Fenêtre sur résidence : lecture au B9
Charlie Bauer est amoureux
Avec Marie-Hélène Goudet et Sylvain Seguin
Note d’intention de l’auteur
Révolution, amour et littérature sont une seule et même chose. Car la révolution suppose les impatiences d’une parturiente, celles qu’éprouvent tous ceux à l’étroit dans le monde et qui savent les promesses de l’Histoire. Si l’Histoire est un brasier où se jettent les hommes, la lumière des flammes est la récompense des révolutionnaires ; ils en oublient même la morsure ardente du bûcher. Et l’amour n’est pas autre chose, qu’un corps qui s’impatiente et s’embrase, gros de désirs, et attend la délivrance par l’oubli de soi dans la retrouvaille de l’autre. Ici encore même embrasement, même tension, même extase. Et puis enfin, la littérature, - l’écriture portée à la puissance -, est le lot des nuques raidies qui refusent de se courber aux tyrannies du réalisme, attendant autre chose du monde, et qui, à défaut de pouvoir attendre, le provoquent et l’enfantent par l’encre et la plume. Il faut déborder du monde pour croire en la révolution, en l’amour en la littérature.
Mais le monde se venge de ceux qui appellent de leurs vœux la barricade, le baiser et l’alphabet. Le monde leur en veut d’être en avance sur lui, d’avoir déjà débordée ses marges et ses frontières. Il se venge par contention et contrainte de corps. Aux révolutionnaires, la surveillance policière, la résidence surveillée ; aux amoureux ces corps trop solitaires dont on rejoue sans cesse la geste du déchirement, de la déchirure et de l’étreinte ; aux écrivains, la damnation des mots qui enserrent de l’extérieur, par contours et allusion l’éblouissance douloureuse des choses.
Or Charlie Bauer a fait vingt cinq ans de prison pour militarisation du politique. Or il y est tombé amoureux. Or, son amour fut professeur de français.

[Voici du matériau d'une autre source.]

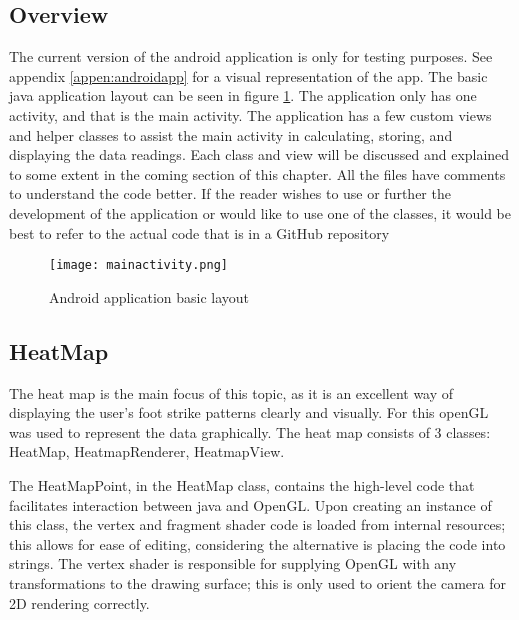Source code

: \subsection{Overview}
The current version of the android application is only for testing purposes. See appendix \ref{appen:androidapp} for a visual representation of the app. The basic java application layout can be seen in figure \ref{fig:javalayout}. The application only has one activity, and that is the main activity. The application has a few custom views and helper classes to assist the main activity in calculating, storing, and displaying the data readings. Each class and view will be discussed and explained to some extent in the coming section of this chapter. All the files have comments to understand the code better. If the reader wishes to use or further the development of the application or would like to use one of the classes, it would be best to refer to the actual code that is in a GitHub repository 

\begin{figure}[!htb]
  \centering
  \texttt{[image: mainactivity.png]}
  \caption{Android application basic layout}
  \label{fig:javalayout}
\end{figure}

\subsection{HeatMap}
The heat map is the main focus of this topic, as it is an excellent way of displaying the user's foot strike patterns clearly and visually. For this openGL was used to represent the data graphically. The heat map consists of 3 classes: HeatMap, HeatmapRenderer, HeatmapView.

The HeatMapPoint, in the HeatMap class, contains the high-level code that facilitates interaction between java and OpenGL. Upon creating an instance of this class, the vertex and fragment shader code is loaded from internal resources; this allows for ease of editing, considering the alternative is placing the code into strings. 
The vertex shader is responsible for supplying OpenGL with any transformations to the drawing surface; this is only used to orient the camera for 2D rendering correctly.


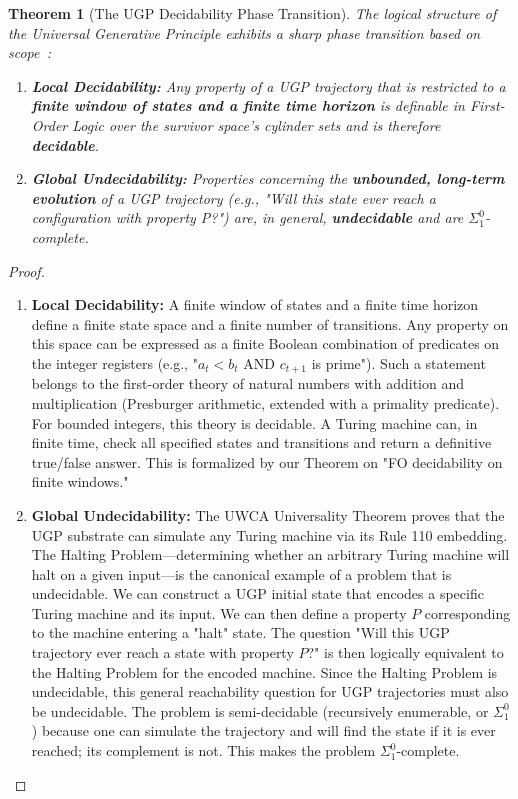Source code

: \documentclass[12pt]{article}
\newtheorem{theorem}{Theorem}[section]
\numberwithin{equation}{section}
\begin{document}
\begin{theorem}[The UGP Decidability Phase Transition]
\label{thm:decidability_transition}
The logical structure of the Universal Generative Principle exhibits a sharp phase transition based on scope~\cite{SpivackUGPFormalization,ugp-lean}:
\begin{enumerate}
    \item \textbf{Local Decidability:} Any property of a UGP trajectory that is restricted to a \textbf{finite window of states and a finite time horizon} is definable in First-Order Logic over the survivor space's cylinder sets and is therefore \textbf{decidable}.
    \item \textbf{Global Undecidability:} Properties concerning the \textbf{unbounded, long-term evolution} of a UGP trajectory (e.g., "Will this state ever reach a configuration with property P?") are, in general, \textbf{undecidable} and are $\Sigma^0_1$-complete.
\end{enumerate}
\end{theorem}
\begin{proof}
\begin{enumerate}[leftmargin=*]
    \item \textbf{Local Decidability:} A finite window of states and a finite time horizon define a finite state space and a finite number of transitions. Any property on this space can be expressed as a finite Boolean combination of predicates on the integer registers (e.g., "$a_t < b_t$ AND $c_{t+1}$ is prime"). Such a statement belongs to the first-order theory of natural numbers with addition and multiplication (Presburger arithmetic, extended with a primality predicate). For bounded integers, this theory is decidable. A Turing machine can, in finite time, check all specified states and transitions and return a definitive true/false answer. This is formalized by our Theorem on "FO decidability on finite windows."
    \item \textbf{Global Undecidability:} The UWCA Universality Theorem proves that the UGP substrate can simulate any Turing machine via its Rule 110 embedding. The Halting Problem—determining whether an arbitrary Turing machine will halt on a given input—is the canonical example of a problem that is undecidable. We can construct a UGP initial state that encodes a specific Turing machine and its input. We can then define a property $P$ corresponding to the machine entering a "halt" state. The question "Will this UGP trajectory ever reach a state with property $P$?" is then logically equivalent to the Halting Problem for the encoded machine. Since the Halting Problem is undecidable, this general reachability question for UGP trajectories must also be undecidable. The problem is semi-decidable (recursively enumerable, or $\Sigma^0_1$) because one can simulate the trajectory and will find the state if it is ever reached; its complement is not. This makes the problem $\Sigma^0_1$-complete.
\end{enumerate}
\end{proof}
\end{document}
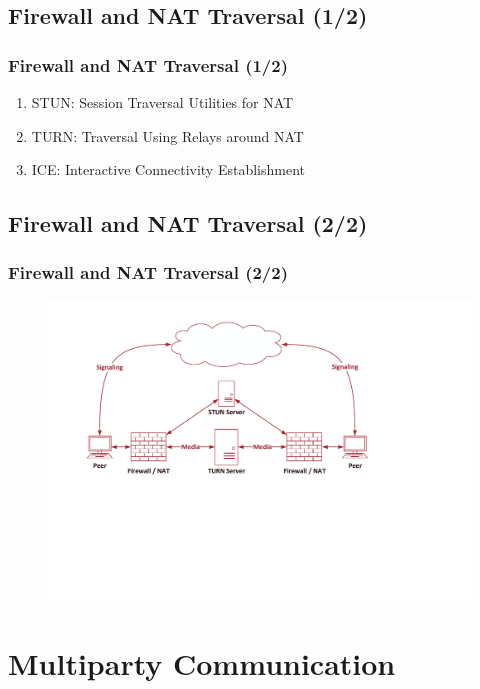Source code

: \documentclass{beamer}
\begin{document}
\subsection{Firewall and NAT Traversal (1/2)}
\begin{frame}
\frametitle{Firewall and NAT Traversal (1/2)}
	\begin{enumerate}
		\item STUN: Session Traversal Utilities for NAT
		\item TURN: Traversal Using Relays around NAT
		\item ICE: Interactive Connectivity Establishment
	\end{enumerate}
\end{frame}

\subsection{Firewall and NAT Traversal (2/2)}
\begin{frame}
	\frametitle{Firewall and NAT Traversal (2/2)}
		\begin{figure}[h!]
			\centering
			\includegraphics[scale=0.55]{figs/nat.pdf}
		\end{figure}
\end{frame}
\section{Multiparty Communication}
\end{document}
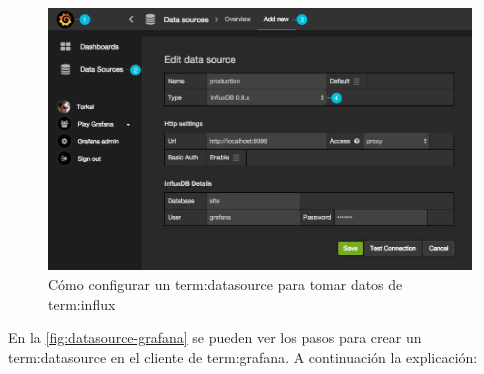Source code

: \begin{figure}
  \includegraphics[width=\linewidth]{src/images/05-capitulo-5/datasource-grafana.jpg}
  \caption{Cómo configurar un \gls{term:datasource} para tomar datos de \gls{term:influx}}
  \label{fig:datasource-grafana}
\end{figure}

En la \autoref{fig:datasource-grafana} se pueden ver los pasos para crear un
\gls{term:datasource} en el cliente  de \gls{term:grafana}. A
continuación la explicación:

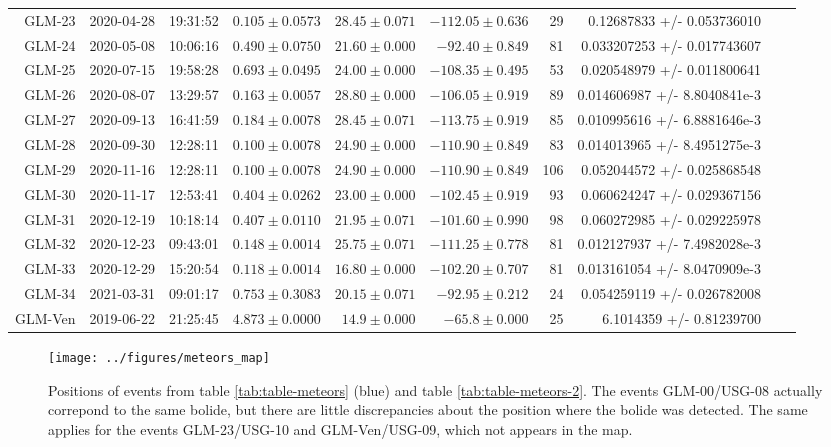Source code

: \begin{table*}
\begin{tabular}{rrrrrrrrrr}
GLM-23 & 2020-04-28 & 19:31:52 & $0.105\pm 0.0573$ & $28.45 \pm 0.071$ & $-112.05 \pm  0.636$ & 29           & 0.12687833 +/- 0.053736010    \\
GLM-24 & 2020-05-08 & 10:06:16 & $0.490\pm 0.0750$ & $21.60 \pm 0.000$ & $-92.40 \pm   0.849$ & 81           & 0.033207253 +/- 0.017743607   \\
GLM-25 & 2020-07-15 & 19:58:28 & $0.693\pm 0.0495$ & $24.00 \pm 0.000$ & $-108.35 \pm  0.495$ & 53           & 0.020548979 +/- 0.011800641   \\
GLM-26 & 2020-08-07 & 13:29:57 & $0.163\pm 0.0057$ & $28.80 \pm 0.000$ & $-106.05 \pm  0.919$ & 89           & 0.014606987 +/- 8.8040841e-3  \\
GLM-27 & 2020-09-13 & 16:41:59 & $0.184\pm 0.0078$ & $28.45 \pm 0.071$ & $-113.75 \pm  0.919$ & 85           & 0.010995616 +/- 6.8881646e-3  \\
GLM-28 & 2020-09-30 & 12:28:11 & $0.100\pm 0.0078$ & $24.90 \pm 0.000$ & $-110.90 \pm  0.849$ & 83           & 0.014013965 +/- 8.4951275e-3  \\
GLM-29 & 2020-11-16 & 12:28:11 & $0.100\pm 0.0078$ & $24.90 \pm 0.000$ & $-110.90 \pm  0.849$ &106           & 0.052044572 +/- 0.025868548   \\
GLM-30 & 2020-11-17 & 12:53:41 & $0.404\pm 0.0262$ & $23.00 \pm 0.000$ & $-102.45 \pm  0.919$ & 93           & 0.060624247 +/- 0.029367156   \\
GLM-31 & 2020-12-19 & 10:18:14 & $0.407\pm 0.0110$ & $21.95 \pm 0.071$ & $-101.60 \pm  0.990$ & 98           & 0.060272985 +/- 0.029225978   \\
GLM-32 & 2020-12-23 & 09:43:01 & $0.148\pm 0.0014$ & $25.75 \pm 0.071$ & $-111.25 \pm  0.778$ & 81           & 0.012127937 +/- 7.4982028e-3  \\
GLM-33 & 2020-12-29 & 15:20:54 & $0.118\pm 0.0014$ & $16.80 \pm 0.000$ & $-102.20 \pm  0.707$ & 81           & 0.013161054 +/- 8.0470909e-3  \\
GLM-34 & 2021-03-31 & 09:01:17 & $0.753\pm 0.3083$ & $20.15 \pm 0.071$ & $-92.95 \pm  0.212$  & 24           & 0.054259119 +/- 0.026782008   \\
GLM-Ven& 2019-06-22 & 21:25:45 & $4.873\pm 0.0000$ & $14.9 \pm 0.000$  & $-65.8 \pm 0.000$    & 25           & 6.1014359 +/- 0.81239700      \\ \hline
\end{tabular}
\end{table*}

\begin{figure}
  \centering
  \texttt{[image: ../figures/meteors\_map]}
  \caption{Positions of events from table \ref{tab:table-meteors} (blue) and table \ref{tab:table-meteors-2}. The events GLM-00/USG-08 actually correpond to the same bolide, but there are little discrepancies about the position where the bolide was detected. The same applies for the events GLM-23/USG-10 and GLM-Ven/USG-09, which not appears in the map.}
  \label{fig:meteors-map}
\end{figure}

Le projet théâtral « Charlie Bauer est amoureux » vise d’abord à faire vivre cet enfermement du corps comme condition inverse de la libération politique, affective, langagière. Puis paradoxalement, comme lieu de leur affirmation. C’est une histoire d’amour qui se raconte entre un prisonnier politique et son aimée, et cela devient une histoire de prison pour chanter la liberté.